In general, if you need data to be ordered or you have only simple data not needing to be subset, use a list.

If the data is complex or hierarchical, the dictionary's `key` / `value` structure can be very helpful. If you are only concerned about membership in a collection, dictionaries will always be much faster to reference, as the computer doesn't have to keep track of order.
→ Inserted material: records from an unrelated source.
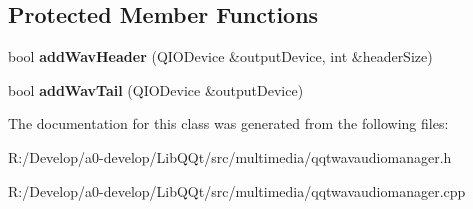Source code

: \subsection*{Protected Member Functions}
\begin{DoxyCompactItemize}
\item 
\mbox{\label{class_q_qt_wav_audio_output_a6a026b004a0c1805b4505d0327e8559f}} 
bool {\bfseries add\+Wav\+Header} (Q\+I\+O\+Device \&output\+Device, int \&header\+Size)
\item 
\mbox{\label{class_q_qt_wav_audio_output_a32c952d0ecdb4c37e438ddfd3ee49477}} 
bool {\bfseries add\+Wav\+Tail} (Q\+I\+O\+Device \&output\+Device)
\end{DoxyCompactItemize}


The documentation for this class was generated from the following files\+:\begin{DoxyCompactItemize}
\item 
R\+:/\+Develop/a0-\/develop/\+Lib\+Q\+Qt/src/multimedia/qqtwavaudiomanager.\+h\item 
R\+:/\+Develop/a0-\/develop/\+Lib\+Q\+Qt/src/multimedia/qqtwavaudiomanager.\+cpp\end{DoxyCompactItemize}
And to make a hierarchical or nested data structure, you can put a list (or even another dictionary!) inside a dictionary as the `value`.
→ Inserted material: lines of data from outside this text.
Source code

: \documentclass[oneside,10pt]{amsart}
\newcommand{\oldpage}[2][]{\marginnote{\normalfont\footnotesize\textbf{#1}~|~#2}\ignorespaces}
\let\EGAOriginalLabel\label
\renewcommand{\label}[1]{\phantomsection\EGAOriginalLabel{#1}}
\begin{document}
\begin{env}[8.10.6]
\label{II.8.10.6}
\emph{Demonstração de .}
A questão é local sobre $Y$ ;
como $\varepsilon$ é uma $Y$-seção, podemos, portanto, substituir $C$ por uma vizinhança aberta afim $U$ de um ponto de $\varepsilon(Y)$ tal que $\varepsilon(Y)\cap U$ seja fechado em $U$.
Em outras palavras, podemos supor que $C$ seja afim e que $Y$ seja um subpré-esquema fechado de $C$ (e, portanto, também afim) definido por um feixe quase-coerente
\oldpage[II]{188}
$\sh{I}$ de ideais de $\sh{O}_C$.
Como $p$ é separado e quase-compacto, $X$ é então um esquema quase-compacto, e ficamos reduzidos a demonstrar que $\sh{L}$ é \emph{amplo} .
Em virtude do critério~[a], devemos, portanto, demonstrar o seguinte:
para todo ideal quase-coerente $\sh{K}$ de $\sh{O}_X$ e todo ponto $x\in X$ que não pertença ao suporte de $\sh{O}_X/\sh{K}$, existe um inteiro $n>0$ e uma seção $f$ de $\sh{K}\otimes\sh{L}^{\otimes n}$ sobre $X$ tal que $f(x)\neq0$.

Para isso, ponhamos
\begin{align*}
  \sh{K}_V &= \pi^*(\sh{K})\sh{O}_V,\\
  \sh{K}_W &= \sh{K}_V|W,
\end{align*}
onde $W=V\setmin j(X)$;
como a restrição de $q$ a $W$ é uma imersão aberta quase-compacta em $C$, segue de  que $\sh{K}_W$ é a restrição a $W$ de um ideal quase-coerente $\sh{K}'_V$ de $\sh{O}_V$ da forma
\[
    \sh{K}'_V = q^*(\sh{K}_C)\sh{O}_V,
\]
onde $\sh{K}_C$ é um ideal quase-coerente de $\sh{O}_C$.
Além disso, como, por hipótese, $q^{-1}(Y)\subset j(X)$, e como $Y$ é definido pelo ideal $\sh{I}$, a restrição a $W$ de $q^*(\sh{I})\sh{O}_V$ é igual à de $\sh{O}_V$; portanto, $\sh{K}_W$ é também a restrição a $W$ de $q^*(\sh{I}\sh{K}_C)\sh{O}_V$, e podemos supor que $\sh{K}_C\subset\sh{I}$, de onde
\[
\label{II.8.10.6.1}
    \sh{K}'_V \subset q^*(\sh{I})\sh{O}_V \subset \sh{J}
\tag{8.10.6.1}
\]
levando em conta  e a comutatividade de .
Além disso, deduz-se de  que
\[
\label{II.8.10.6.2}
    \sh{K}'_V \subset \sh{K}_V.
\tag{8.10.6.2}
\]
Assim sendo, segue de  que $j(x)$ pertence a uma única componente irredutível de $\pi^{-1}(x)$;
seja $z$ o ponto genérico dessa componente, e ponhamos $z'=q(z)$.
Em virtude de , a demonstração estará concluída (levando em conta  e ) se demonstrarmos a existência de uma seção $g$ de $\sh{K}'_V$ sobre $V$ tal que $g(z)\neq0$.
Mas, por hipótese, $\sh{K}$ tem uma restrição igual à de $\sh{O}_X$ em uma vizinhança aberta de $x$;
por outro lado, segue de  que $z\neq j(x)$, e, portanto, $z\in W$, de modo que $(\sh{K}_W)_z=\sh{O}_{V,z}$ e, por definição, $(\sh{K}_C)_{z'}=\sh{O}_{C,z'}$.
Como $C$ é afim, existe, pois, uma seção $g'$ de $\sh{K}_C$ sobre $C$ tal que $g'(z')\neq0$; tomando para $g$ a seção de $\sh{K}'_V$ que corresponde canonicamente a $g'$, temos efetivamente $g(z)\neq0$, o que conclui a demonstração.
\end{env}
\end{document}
### Once a dictionary has been created, you can change the values of the data. 

This is because its a *mutable* object.

In [35]:
cityPlanners_dict["place of birth"] = "San Francisco"
print(cityPlanners_dict)

{'name': 'Jane Jacobs', 'place of birth': 'San Francisco', 'year of birth': 1916, 'year of death': 2006, 'books': ['The Death and Life of Great American Cities', 'Cities and the Wealth of Nations ', 'Dark Age Ahead ', 'Eyes on the Street: The Life of Jane Jacobs ', 'The Economy of Cities ']}


Remember, this means that if you assign this dictionary to a new variable, a change to either variable will change the dictionary.
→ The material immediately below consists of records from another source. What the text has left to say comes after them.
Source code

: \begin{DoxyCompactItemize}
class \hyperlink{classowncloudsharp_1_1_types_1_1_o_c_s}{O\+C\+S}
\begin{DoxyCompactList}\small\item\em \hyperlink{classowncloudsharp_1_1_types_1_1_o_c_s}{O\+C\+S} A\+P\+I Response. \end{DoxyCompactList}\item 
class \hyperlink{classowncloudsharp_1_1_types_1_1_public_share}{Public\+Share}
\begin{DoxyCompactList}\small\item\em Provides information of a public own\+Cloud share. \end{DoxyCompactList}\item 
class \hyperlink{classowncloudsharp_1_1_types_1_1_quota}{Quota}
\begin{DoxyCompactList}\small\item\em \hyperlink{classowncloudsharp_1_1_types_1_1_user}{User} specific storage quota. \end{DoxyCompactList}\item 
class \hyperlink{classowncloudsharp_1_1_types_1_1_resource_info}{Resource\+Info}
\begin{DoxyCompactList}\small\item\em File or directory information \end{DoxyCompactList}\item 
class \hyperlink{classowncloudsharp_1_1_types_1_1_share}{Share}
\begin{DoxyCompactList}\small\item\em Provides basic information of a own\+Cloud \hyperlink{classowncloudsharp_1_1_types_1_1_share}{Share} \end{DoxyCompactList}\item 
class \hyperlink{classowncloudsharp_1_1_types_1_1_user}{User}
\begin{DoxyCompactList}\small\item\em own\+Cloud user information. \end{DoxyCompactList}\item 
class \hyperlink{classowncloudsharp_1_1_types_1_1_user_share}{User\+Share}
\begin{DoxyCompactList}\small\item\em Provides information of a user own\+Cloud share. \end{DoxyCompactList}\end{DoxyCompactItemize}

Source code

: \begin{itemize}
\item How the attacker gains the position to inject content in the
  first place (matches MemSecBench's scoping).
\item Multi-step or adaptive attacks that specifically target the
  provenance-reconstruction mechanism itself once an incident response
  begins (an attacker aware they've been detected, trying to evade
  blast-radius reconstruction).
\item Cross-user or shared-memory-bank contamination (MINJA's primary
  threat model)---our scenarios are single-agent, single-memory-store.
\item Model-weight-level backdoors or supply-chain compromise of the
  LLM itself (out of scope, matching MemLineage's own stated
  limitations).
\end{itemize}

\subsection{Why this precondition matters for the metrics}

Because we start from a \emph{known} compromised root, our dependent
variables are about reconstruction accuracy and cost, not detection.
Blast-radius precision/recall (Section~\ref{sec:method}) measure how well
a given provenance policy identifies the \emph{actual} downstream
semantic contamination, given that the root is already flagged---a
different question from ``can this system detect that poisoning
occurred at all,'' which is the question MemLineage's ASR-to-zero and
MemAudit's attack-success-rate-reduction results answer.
### You can also add new keys to the dictionary.  

- Note that dictionaries are "indexed" with square braces, just like lists--they look the same, even though they're very different.

In [36]:
cityPlanners_dict["gender"] = "Female"
print(cityPlanners_dict)

{'name': 'Jane Jacobs', 'books': ['The Death and Life of Great American Cities', 'Cities and the Wealth of Nations ', 'Dark Age Ahead ', 'Eyes on the Street: The Life of Jane Jacobs ', 'The Economy of Cities '], 'place of birth': 'San Francisco', 'gender': 'Female', 'year of birth': 1916, 'year of death': 2006}


### You can loop through dictionaries

- There are several ways to loop through dictionaries. Looping over `.keys()` using a 'for' loop is an easy method.
- Note the order is not sorted by key.

In [37]:
race = {'white': 0.643, 'african_american': 0.068, 'asian': 0.21, 'other': 0.079}

for key in race.keys():
    print(key, race[key])

other 0.079
white 0.643
african_american 0.068
asian 0.21


Using a for loop makes it really easy to change the value of items in the dictionary, like transforming fractions to percentages:

In [38]:
# translate fractions to percentages 
race = {'white': 0.643, 'african_american': 0.068, 'asian': 0.21, 'other': 0.079}
for key in race.keys():
    race[key] = round(100 * race[key], 2)

print(race)

{'other': 7.9, 'white': 64.3, 'african_american': 6.8, 'asian': 21.0}


To see if something is in a collection like a list or a dictionary, use the `in` operator:

In [39]:
countries = ["Afghanistan", "Canada", "Denmark", "Japan"]
race = {'white': 0.643, 'african_american': 0.068, 'asian': 0.21, 'other': 0.079}

print('Japan' in countries)
print('Iran'in countries)
print('asian' in race)
print('asian' not in race)

True
False
True
False


Below is a **list** containing 5 **dictionaries** representing some American states. 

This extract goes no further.